Roberto Formigoni sa di essere incamminato sul viale del tramonto ma vuole vendere cara la pelle. Non si può abbassare il sipario con fretta e vergogna su 17 anni di buon governo della Lombardia. Non si tratta soltanto di negoziare un posto nel prossimo Parlamento, risarcimento formale per il governatore uscente ormai svuotato di ambizioni. Formigoni rivendica i successi della sua amministrazione, quel «modello Lombardia» che soltanto la malafede può disconoscere. Nell’intervista, e nella conferenza stampa di ieri mattina al Pirellone, il governatore mette sul piatto questi 17 anni, i risultati, il suo pacchetto di voti.
D’altra parte, la strada è segnata e il Pdl deve pensare al dopo. Il che significa gestire i rapporti con la Lega. Premere sull’acceleratore potrebbe essere controproducente. Forzare i tempi delle elezioni lombarde, come vorrebbe l’indispettito e cocciuto Formigoni che non ci sta a prendere ordini dalle camicie verdi padane, si tradurrebbe in un bagno di sangue per un centrodestra che i sondaggi indicano addirittura sotto i grillini.
Dunque si prende tempo. Certo, Formigoni mostra frenesia, detta ultimatum, studia modifiche al sistema elettorale per cancellare quel «listino bloccato» che ha portato al Pirellone Nicole Minetti, per fare un nome. I consiglieri del Pdl rimettono il mandato nelle mani del capogruppo, cosa che hanno già fatto i loro colleghi del centrosinistra. Ma dimissioni vere non se ne vedono ancora perché il cammino verso il voto anticipato dev’essere progressivo.
Pdl e Lega guardano insomma ad aprile, al giorno delle elezioni politiche in cui andranno al voto anche una regione del Nord (Friuli Venezia Giulia) e due città importanti nel rapporto tra Pdl e Lega: Treviso dello «sceriffo» Giancarlo Gentilini e Brescia che mandò in regione Renzo «Trota» Bossi.
Se i due partiti si guardano in cagnesco a Roma perché divisi dall’appoggio a Monti, non altrettanto avviene in periferia, dove continuano a governare assieme in regioni, province e comuni, grandi e piccoli. Lo strappo romano potrebbe essere ricomposto a livello locale, perché sia Alfano sia Maroni sanno bene che l’uno senza i voti dell’altro non può nutrire grandi speranze di riconferma o di rilancio.

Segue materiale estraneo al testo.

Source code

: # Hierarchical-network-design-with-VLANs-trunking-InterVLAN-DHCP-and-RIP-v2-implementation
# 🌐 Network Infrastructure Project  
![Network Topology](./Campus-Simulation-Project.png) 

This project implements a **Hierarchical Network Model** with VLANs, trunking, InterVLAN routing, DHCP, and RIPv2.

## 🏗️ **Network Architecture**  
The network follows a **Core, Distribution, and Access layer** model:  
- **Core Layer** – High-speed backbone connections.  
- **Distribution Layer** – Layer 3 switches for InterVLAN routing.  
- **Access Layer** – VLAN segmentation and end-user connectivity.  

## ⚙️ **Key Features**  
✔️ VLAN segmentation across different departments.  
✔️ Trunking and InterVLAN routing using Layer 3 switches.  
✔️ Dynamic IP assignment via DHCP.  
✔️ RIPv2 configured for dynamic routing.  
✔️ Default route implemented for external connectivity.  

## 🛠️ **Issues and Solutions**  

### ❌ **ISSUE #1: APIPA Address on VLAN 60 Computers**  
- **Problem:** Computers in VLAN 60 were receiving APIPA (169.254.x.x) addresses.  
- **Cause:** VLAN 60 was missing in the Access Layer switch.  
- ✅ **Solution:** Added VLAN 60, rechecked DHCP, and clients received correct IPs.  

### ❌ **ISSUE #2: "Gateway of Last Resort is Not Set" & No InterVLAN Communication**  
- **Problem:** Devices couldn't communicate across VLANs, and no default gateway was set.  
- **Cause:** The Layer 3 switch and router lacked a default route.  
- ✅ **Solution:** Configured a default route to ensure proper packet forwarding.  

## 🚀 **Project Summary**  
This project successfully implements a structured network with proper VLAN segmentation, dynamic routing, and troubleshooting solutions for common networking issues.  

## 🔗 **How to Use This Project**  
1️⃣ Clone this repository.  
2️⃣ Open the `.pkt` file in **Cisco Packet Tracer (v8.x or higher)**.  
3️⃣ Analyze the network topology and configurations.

Il dopo-Formigoni è dunque il terreno sul quale azzurri e padani verificheranno la possibilità di un nuovo accordo. Il Pdl potrebbe cedere il Friuli Venezia Giulia a un leghista, dopo Piemonte e Veneto, pur di conservare la guida della Lombardia: già si fanno i nomi dell’ex sindaco di Milano Gabriele Albertini e dell’ex ministro Mariastella Gelmini. Oppure potrebbe sacrificare la stessa Lombardia in cambio di un patto di ferro su Roma: un’offerta che il Carroccio non potrebbe rifiutare nell’ottica maroniana di diventare il primo partito del Nord. Formigoni avrà uno scranno in Senato e comincerà una nuova vita, da pensionato di lusso.